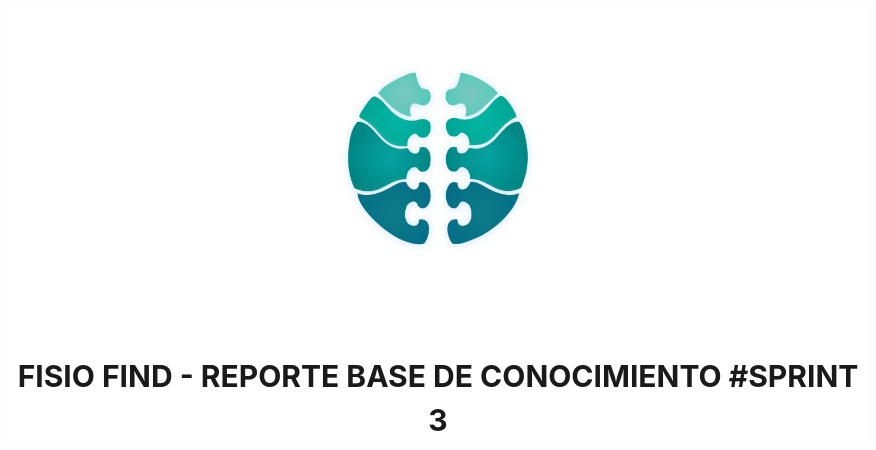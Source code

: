 


<p align="center">
  <img src="../.img/Logo_FisioFind_Verde_sin_fondo.webp" alt="Logo FisioFind" width="300" />
</p>

<h1 align="center" style="font-size: 30px; font-weight: bold;">
  FISIO FIND  -  REPORTE BASE DE CONOCIMIENTO #SPRINT 3
</h1>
◇ ◇ ◇ ◇ ◇ ◇ ◇
**Instructions to follow:** Every entry above should come back exactly as written, except for its pictures.

**Output for this task:**
Source code

: 


<p align="center">
  <img src="../.img/Logo_FisioFind_Verde_sin_fondo.webp" alt="Logo FisioFind" width="300" />
</p>

<h1 align="center" style="font-size: 30px; font-weight: bold;">
  FISIO FIND  -  REPORTE BASE DE CONOCIMIENTO #SPRINT 3
</h1>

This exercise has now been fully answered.